* [Data excerpts]
- - -

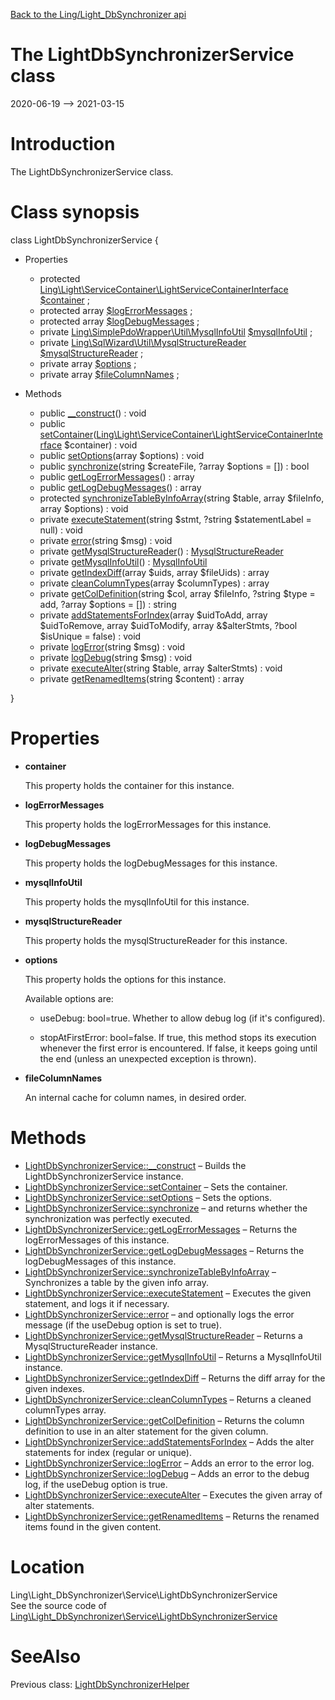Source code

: [Back to the Ling/Light_DbSynchronizer api](https://github.com/lingtalfi/Light_DbSynchronizer/blob/master/doc/api/Ling/Light_DbSynchronizer.md)



The LightDbSynchronizerService class
================
2020-06-19 --> 2021-03-15






Introduction
============

The LightDbSynchronizerService class.



Class synopsis
==============


class <span class="pl-k">LightDbSynchronizerService</span>  {

- Properties
    - protected [Ling\Light\ServiceContainer\LightServiceContainerInterface](https://github.com/lingtalfi/Light/blob/master/doc/api/Ling/Light/ServiceContainer/LightServiceContainerInterface.md) [$container](#property-container) ;
    - protected array [$logErrorMessages](#property-logErrorMessages) ;
    - protected array [$logDebugMessages](#property-logDebugMessages) ;
    - private [Ling\SimplePdoWrapper\Util\MysqlInfoUtil](https://github.com/lingtalfi/SimplePdoWrapper/blob/master/doc/api/Ling/SimplePdoWrapper/Util/MysqlInfoUtil.md) [$mysqlInfoUtil](#property-mysqlInfoUtil) ;
    - private [Ling\SqlWizard\Util\MysqlStructureReader](https://github.com/lingtalfi/SqlWizard/blob/master/doc/api/Ling/SqlWizard/Util/MysqlStructureReader.md) [$mysqlStructureReader](#property-mysqlStructureReader) ;
    - private array [$options](#property-options) ;
    - private array [$fileColumnNames](#property-fileColumnNames) ;

- Methods
    - public [__construct](https://github.com/lingtalfi/Light_DbSynchronizer/blob/master/doc/api/Ling/Light_DbSynchronizer/Service/LightDbSynchronizerService/__construct.md)() : void
    - public [setContainer](https://github.com/lingtalfi/Light_DbSynchronizer/blob/master/doc/api/Ling/Light_DbSynchronizer/Service/LightDbSynchronizerService/setContainer.md)([Ling\Light\ServiceContainer\LightServiceContainerInterface](https://github.com/lingtalfi/Light/blob/master/doc/api/Ling/Light/ServiceContainer/LightServiceContainerInterface.md) $container) : void
    - public [setOptions](https://github.com/lingtalfi/Light_DbSynchronizer/blob/master/doc/api/Ling/Light_DbSynchronizer/Service/LightDbSynchronizerService/setOptions.md)(array $options) : void
    - public [synchronize](https://github.com/lingtalfi/Light_DbSynchronizer/blob/master/doc/api/Ling/Light_DbSynchronizer/Service/LightDbSynchronizerService/synchronize.md)(string $createFile, ?array $options = []) : bool
    - public [getLogErrorMessages](https://github.com/lingtalfi/Light_DbSynchronizer/blob/master/doc/api/Ling/Light_DbSynchronizer/Service/LightDbSynchronizerService/getLogErrorMessages.md)() : array
    - public [getLogDebugMessages](https://github.com/lingtalfi/Light_DbSynchronizer/blob/master/doc/api/Ling/Light_DbSynchronizer/Service/LightDbSynchronizerService/getLogDebugMessages.md)() : array
    - protected [synchronizeTableByInfoArray](https://github.com/lingtalfi/Light_DbSynchronizer/blob/master/doc/api/Ling/Light_DbSynchronizer/Service/LightDbSynchronizerService/synchronizeTableByInfoArray.md)(string $table, array $fileInfo, array $options) : void
    - private [executeStatement](https://github.com/lingtalfi/Light_DbSynchronizer/blob/master/doc/api/Ling/Light_DbSynchronizer/Service/LightDbSynchronizerService/executeStatement.md)(string $stmt, ?string $statementLabel = null) : void
    - private [error](https://github.com/lingtalfi/Light_DbSynchronizer/blob/master/doc/api/Ling/Light_DbSynchronizer/Service/LightDbSynchronizerService/error.md)(string $msg) : void
    - private [getMysqlStructureReader](https://github.com/lingtalfi/Light_DbSynchronizer/blob/master/doc/api/Ling/Light_DbSynchronizer/Service/LightDbSynchronizerService/getMysqlStructureReader.md)() : [MysqlStructureReader](https://github.com/lingtalfi/SqlWizard/blob/master/doc/api/Ling/SqlWizard/Util/MysqlStructureReader.md)
    - private [getMysqlInfoUtil](https://github.com/lingtalfi/Light_DbSynchronizer/blob/master/doc/api/Ling/Light_DbSynchronizer/Service/LightDbSynchronizerService/getMysqlInfoUtil.md)() : [MysqlInfoUtil](https://github.com/lingtalfi/SimplePdoWrapper/blob/master/doc/api/Ling/SimplePdoWrapper/Util/MysqlInfoUtil.md)
    - private [getIndexDiff](https://github.com/lingtalfi/Light_DbSynchronizer/blob/master/doc/api/Ling/Light_DbSynchronizer/Service/LightDbSynchronizerService/getIndexDiff.md)(array $uids, array $fileUids) : array
    - private [cleanColumnTypes](https://github.com/lingtalfi/Light_DbSynchronizer/blob/master/doc/api/Ling/Light_DbSynchronizer/Service/LightDbSynchronizerService/cleanColumnTypes.md)(array $columnTypes) : array
    - private [getColDefinition](https://github.com/lingtalfi/Light_DbSynchronizer/blob/master/doc/api/Ling/Light_DbSynchronizer/Service/LightDbSynchronizerService/getColDefinition.md)(string $col, array $fileInfo, ?string $type = add, ?array $options = []) : string
    - private [addStatementsForIndex](https://github.com/lingtalfi/Light_DbSynchronizer/blob/master/doc/api/Ling/Light_DbSynchronizer/Service/LightDbSynchronizerService/addStatementsForIndex.md)(array $uidToAdd, array $uidToRemove, array $uidToModify, array &$alterStmts, ?bool $isUnique = false) : void
    - private [logError](https://github.com/lingtalfi/Light_DbSynchronizer/blob/master/doc/api/Ling/Light_DbSynchronizer/Service/LightDbSynchronizerService/logError.md)(string $msg) : void
    - private [logDebug](https://github.com/lingtalfi/Light_DbSynchronizer/blob/master/doc/api/Ling/Light_DbSynchronizer/Service/LightDbSynchronizerService/logDebug.md)(string $msg) : void
    - private [executeAlter](https://github.com/lingtalfi/Light_DbSynchronizer/blob/master/doc/api/Ling/Light_DbSynchronizer/Service/LightDbSynchronizerService/executeAlter.md)(string $table, array $alterStmts) : void
    - private [getRenamedItems](https://github.com/lingtalfi/Light_DbSynchronizer/blob/master/doc/api/Ling/Light_DbSynchronizer/Service/LightDbSynchronizerService/getRenamedItems.md)(string $content) : array

}




Properties
=============

- <span id="property-container"><b>container</b></span>

    This property holds the container for this instance.
    
    

- <span id="property-logErrorMessages"><b>logErrorMessages</b></span>

    This property holds the logErrorMessages for this instance.
    
    

- <span id="property-logDebugMessages"><b>logDebugMessages</b></span>

    This property holds the logDebugMessages for this instance.
    
    

- <span id="property-mysqlInfoUtil"><b>mysqlInfoUtil</b></span>

    This property holds the mysqlInfoUtil for this instance.
    
    

- <span id="property-mysqlStructureReader"><b>mysqlStructureReader</b></span>

    This property holds the mysqlStructureReader for this instance.
    
    

- <span id="property-options"><b>options</b></span>

    This property holds the options for this instance.
    
    Available options are:
    
    - useDebug: bool=true.
         Whether to allow debug log (if it's configured).
    
    - stopAtFirstError: bool=false.
         If true, this method stops its execution whenever the first error is encountered.
         If false, it keeps going until the end (unless an unexpected exception is thrown).
    
    

- <span id="property-fileColumnNames"><b>fileColumnNames</b></span>

    An internal cache for column names, in desired order.
    
    



Methods
==============

- [LightDbSynchronizerService::__construct](https://github.com/lingtalfi/Light_DbSynchronizer/blob/master/doc/api/Ling/Light_DbSynchronizer/Service/LightDbSynchronizerService/__construct.md) &ndash; Builds the LightDbSynchronizerService instance.
- [LightDbSynchronizerService::setContainer](https://github.com/lingtalfi/Light_DbSynchronizer/blob/master/doc/api/Ling/Light_DbSynchronizer/Service/LightDbSynchronizerService/setContainer.md) &ndash; Sets the container.
- [LightDbSynchronizerService::setOptions](https://github.com/lingtalfi/Light_DbSynchronizer/blob/master/doc/api/Ling/Light_DbSynchronizer/Service/LightDbSynchronizerService/setOptions.md) &ndash; Sets the options.
- [LightDbSynchronizerService::synchronize](https://github.com/lingtalfi/Light_DbSynchronizer/blob/master/doc/api/Ling/Light_DbSynchronizer/Service/LightDbSynchronizerService/synchronize.md) &ndash; and returns whether the synchronization was perfectly executed.
- [LightDbSynchronizerService::getLogErrorMessages](https://github.com/lingtalfi/Light_DbSynchronizer/blob/master/doc/api/Ling/Light_DbSynchronizer/Service/LightDbSynchronizerService/getLogErrorMessages.md) &ndash; Returns the logErrorMessages of this instance.
- [LightDbSynchronizerService::getLogDebugMessages](https://github.com/lingtalfi/Light_DbSynchronizer/blob/master/doc/api/Ling/Light_DbSynchronizer/Service/LightDbSynchronizerService/getLogDebugMessages.md) &ndash; Returns the logDebugMessages of this instance.
- [LightDbSynchronizerService::synchronizeTableByInfoArray](https://github.com/lingtalfi/Light_DbSynchronizer/blob/master/doc/api/Ling/Light_DbSynchronizer/Service/LightDbSynchronizerService/synchronizeTableByInfoArray.md) &ndash; Synchronizes a table by the given info array.
- [LightDbSynchronizerService::executeStatement](https://github.com/lingtalfi/Light_DbSynchronizer/blob/master/doc/api/Ling/Light_DbSynchronizer/Service/LightDbSynchronizerService/executeStatement.md) &ndash; Executes the given statement, and logs it if necessary.
- [LightDbSynchronizerService::error](https://github.com/lingtalfi/Light_DbSynchronizer/blob/master/doc/api/Ling/Light_DbSynchronizer/Service/LightDbSynchronizerService/error.md) &ndash; and optionally logs the error message (if the useDebug option is set to true).
- [LightDbSynchronizerService::getMysqlStructureReader](https://github.com/lingtalfi/Light_DbSynchronizer/blob/master/doc/api/Ling/Light_DbSynchronizer/Service/LightDbSynchronizerService/getMysqlStructureReader.md) &ndash; Returns a MysqlStructureReader instance.
- [LightDbSynchronizerService::getMysqlInfoUtil](https://github.com/lingtalfi/Light_DbSynchronizer/blob/master/doc/api/Ling/Light_DbSynchronizer/Service/LightDbSynchronizerService/getMysqlInfoUtil.md) &ndash; Returns a MysqlInfoUtil instance.
- [LightDbSynchronizerService::getIndexDiff](https://github.com/lingtalfi/Light_DbSynchronizer/blob/master/doc/api/Ling/Light_DbSynchronizer/Service/LightDbSynchronizerService/getIndexDiff.md) &ndash; Returns the diff array for the given indexes.
- [LightDbSynchronizerService::cleanColumnTypes](https://github.com/lingtalfi/Light_DbSynchronizer/blob/master/doc/api/Ling/Light_DbSynchronizer/Service/LightDbSynchronizerService/cleanColumnTypes.md) &ndash; Returns a cleaned columnTypes array.
- [LightDbSynchronizerService::getColDefinition](https://github.com/lingtalfi/Light_DbSynchronizer/blob/master/doc/api/Ling/Light_DbSynchronizer/Service/LightDbSynchronizerService/getColDefinition.md) &ndash; Returns the column definition to use in an alter statement for the given column.
- [LightDbSynchronizerService::addStatementsForIndex](https://github.com/lingtalfi/Light_DbSynchronizer/blob/master/doc/api/Ling/Light_DbSynchronizer/Service/LightDbSynchronizerService/addStatementsForIndex.md) &ndash; Adds the alter statements for index (regular or unique).
- [LightDbSynchronizerService::logError](https://github.com/lingtalfi/Light_DbSynchronizer/blob/master/doc/api/Ling/Light_DbSynchronizer/Service/LightDbSynchronizerService/logError.md) &ndash; Adds an error to the error log.
- [LightDbSynchronizerService::logDebug](https://github.com/lingtalfi/Light_DbSynchronizer/blob/master/doc/api/Ling/Light_DbSynchronizer/Service/LightDbSynchronizerService/logDebug.md) &ndash; Adds an error to the debug log, if the useDebug option is true.
- [LightDbSynchronizerService::executeAlter](https://github.com/lingtalfi/Light_DbSynchronizer/blob/master/doc/api/Ling/Light_DbSynchronizer/Service/LightDbSynchronizerService/executeAlter.md) &ndash; Executes the given array of alter statements.
- [LightDbSynchronizerService::getRenamedItems](https://github.com/lingtalfi/Light_DbSynchronizer/blob/master/doc/api/Ling/Light_DbSynchronizer/Service/LightDbSynchronizerService/getRenamedItems.md) &ndash; Returns the renamed items found in the given content.





Location
=============
Ling\Light_DbSynchronizer\Service\LightDbSynchronizerService<br>
See the source code of [Ling\Light_DbSynchronizer\Service\LightDbSynchronizerService](https://github.com/lingtalfi/Light_DbSynchronizer/blob/master/Service/LightDbSynchronizerService.php)



SeeAlso
==============
Previous class: [LightDbSynchronizerHelper](https://github.com/lingtalfi/Light_DbSynchronizer/blob/master/doc/api/Ling/Light_DbSynchronizer/Helper/LightDbSynchronizerHelper.md)<br>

- - -

* [Task]
Exactly reproduce the lines that run from the first line of the listing above to the line containing "- Properties", including both; omit the pictures.

* [Result of the task]
Source code

: [Back to the Ling/Light_DbSynchronizer api](https://github.com/lingtalfi/Light_DbSynchronizer/blob/master/doc/api/Ling/Light_DbSynchronizer.md)



The LightDbSynchronizerService class
================
2020-06-19 --> 2021-03-15






Introduction
============

The LightDbSynchronizerService class.



Class synopsis
==============


class <span class="pl-k">LightDbSynchronizerService</span>  {

- Properties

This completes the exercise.